Seagate Barracuda XT (ST32000641AS)
Seagate’s Barracuda XT is the first 6 Gb/s SATA hard drive we've received at our storage test lab. SAS drives with 6 Gb/s bandwidth reached the market first, but Seagate now claims the crown in the desktop space. Chris Angelini spent some time on this drive and Marvell’s new 6 Gb/s SSD controller in October 2009, when the drive delivered great results. Angelini ran it on a 3 Gb/s controller (part of Intel’s P55) versus the Marvell 88SE9128 and observed that it actually delivered slightly higher performance using the new, faster connect. We didn’t connect the drive to another controller for this article, preferring to keep our test platform consistent. In addition, most users will be running the Barracuda XT on 3 Gb/s controllers for a while. There are few disadvantage with the XT drive, as you can see in Angelini’s review.
The Barracuda XT was designed to be the best of the best in desktop storage, offering maximum capacity and maximum performance. The SATA 6 Gb/s interface is backed by 64MB of buffer memory.

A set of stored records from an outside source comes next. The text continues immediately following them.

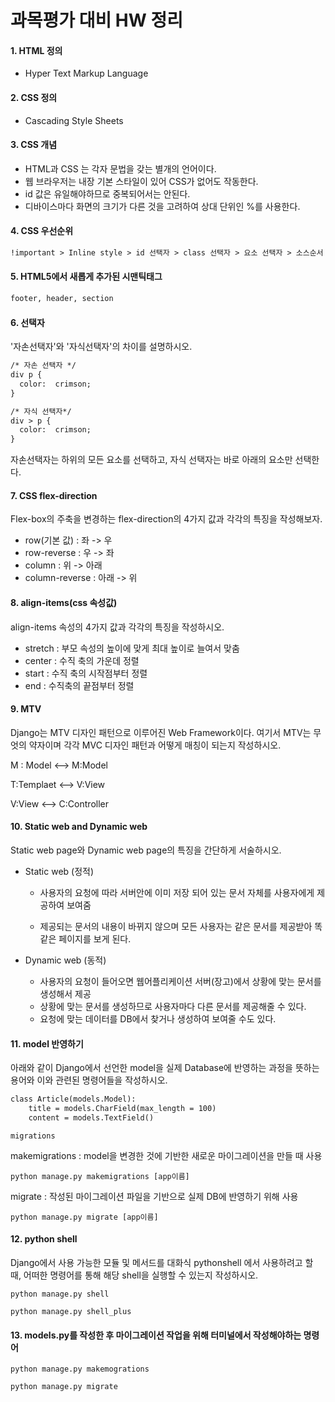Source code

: # 과목평가 대비 HW 정리

#### 1. HTML 정의

- Hyper Text Markup Language



#### 2. CSS 정의

- Cascading Style Sheets



#### 3. CSS 개념

- HTML과 CSS 는 각자 문법을 갖는 별개의 언어이다. 
- 웹 브라우저는 내장 기본 스타일이 있어 CSS가 없어도 작동한다.
- id 값은 유일해야하므로 중복되어서는 안된다.
- 디바이스마다 화면의 크기가 다른 것을 고려하여 상대 단위인 %를 사용한다.



#### 4. CSS 우선순위

```HTML
!important > Inline style > id 선택자 > class 선택자 > 요소 선택자 > 소스순서
```



#### 5. HTML5에서 새롭게 추가된 시맨틱태그

```HTML
footer, header, section
```



#### 6. 선택자

'자손선택자'와 '자식선택자'의 차이를 설명하시오.

```html
/* 자손 선택자 */
div p {
  color:  crimson;
}

/* 자식 선택자*/
div > p {
  color:  crimson;
}
```

자손선택자는 하위의 모든 요소를 선택하고, 자식 선택자는 바로 아래의 요소만 선택한다. 



#### 7. CSS flex-direction

Flex-box의 주축을 변경하는 flex-direction의 4가지 값과 각각의 특징을 작성해보자.

- row(기본 값) : 좌 -> 우
- row-reverse : 우 -> 좌
- column : 위 -> 아래
- column-reverse : 아래 -> 위



#### 8. align-items(css 속성값)

align-items 속성의 4가지 값과 각각의 특징을 작성하시오.

- stretch : 부모 속성의 높이에 맞게 최대 높이로 늘여서 맞춤
- center : 수직 축의 가운데 정렬
- start : 수직 축의 시작점부터 정렬
- end : 수직축의 끝점부터 정렬



#### 9. MTV

Django는 MTV 디자인 패턴으로 이루어진 Web Framework이다. 여기서 MTV는 무엇의 약자이며 각각 MVC 디자인 패턴과 어떻게 매칭이 되는지 작성하시오.

M : Model <--> M:Model

T:Templaet <--> V:View

V:View <--> C:Controller



#### 10. Static web and Dynamic web

Static web page와 Dynamic web page의 특징을 간단하게 서술하시오.

- Static web (정적)

  - 사용자의 요청에 따라 서버안에 이미 저장 되어 있는 문서 자체를 사용자에게 제공하여 보여줌

  - 제공되는 문서의 내용이 바뀌지 않으며 모든 사용자는 같은 문서를 제공받아 똑같은 페이지를 보게 된다.

    

- Dynamic web (동적)

  - 사용자의 요청이 들어오면 웹어플리케이션 서버(장고)에서 상황에 맞는 문서를 생성해서 제공
  - 상황에 맞는 문서를 생성하므로 사용자마다 다른 문서를 제공해줄 수 있다.
  - 요청에 맞는 데이터를 DB에서 찾거나 생성하여 보여줄 수도 있다.



#### 11. model 반영하기

아래와 같이 Django에서 선언한 model을 실제 Database에 반영하는 과정을 뜻하는 용어와 이와 관련된 명령어들을 작성하시오. 

```html
class Article(models.Model):
	title = models.CharField(max_length = 100)
	content = models.TextField()
```

`migrations`

makemigrations : model을 변경한 것에 기반한 새로운 마이그레이션을 만들 때 사용

`python manage.py makemigrations [app이름]`

migrate : 작성된 마이그레이션 파일을 기반으로 실제 DB에 반영하기 위해 사용

`python manage.py migrate [app이름]`



#### 12. python shell

Django에서 사용 가능한 모듈 및 메서드를 대화식 pythonshell 에서 사용하려고 할 때,  어떠한 명령어를 통해 해당 shell을 실행할 수 있는지 작성하시오.

`python manage.py shell`

`python manage.py shell_plus`



#### 13. models.py를 작성한 후 마이그레이션 작업을 위해 터미널에서 작성해야하는 명령어

`python manage.py makemogrations`

`python manage.py migrate`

Only a few drives, such as WD’s Black Edition and RAID Edition, also come with 64MB, even though the cost for memory has come down. Apparently, cost pressure in the hard drive segment is stiff enough to inhibit larger caches. The Barracuda XT's rotation speed still is 7,200 RPM and, just like with Hitachi, there is only one Barracuda XT model (the 2TB) available in the family. However, Seagate stores these 2,000MB on only four (rather than five) platters. This helps keep the Barracuda XT's temperature lower. The measured 41°C is roughly 5°C less than on all the other 7,200 RPM 2TB hard drives.
Seagate's 139 MB/s maximum throughput isn’t fast enough to beat Samsung’s 1TB Spinpoint F3, and it can’t beat Western Digital’s Caviar Black 2TB or RE4 2TB drive. We measured average I/O performance numbers, knowing that the Barracuda XT was designed as a high-end desktop drive. Indeed, the XT delivers great performance in PCMark Vantage, proving that this is an excellent application drive. Only WD’s RE4 drive and, of course, the VelociRaptor are occasionally quicker.
The XT's 6.6W idle power isn’t revolutionary, but it's still good. The other 2TB drives are very close to this power consumption number. Seagate is much more power efficient at maximum streaming reads, where it doesn'tt exceed 8.5W. Other 2TB drives, including the previously-mentioned WD models, require more than 10W at peak performance. Similarly low-power consumption readings can be found during HD video playback and during high I/O activity using our workstation benchmark pattern. As a result, Seagate delivers impressive performance per watt, but it's still beaten by the 1TB Samsung Spinpoint F3 because that drive is much lower on power without lagging in performance.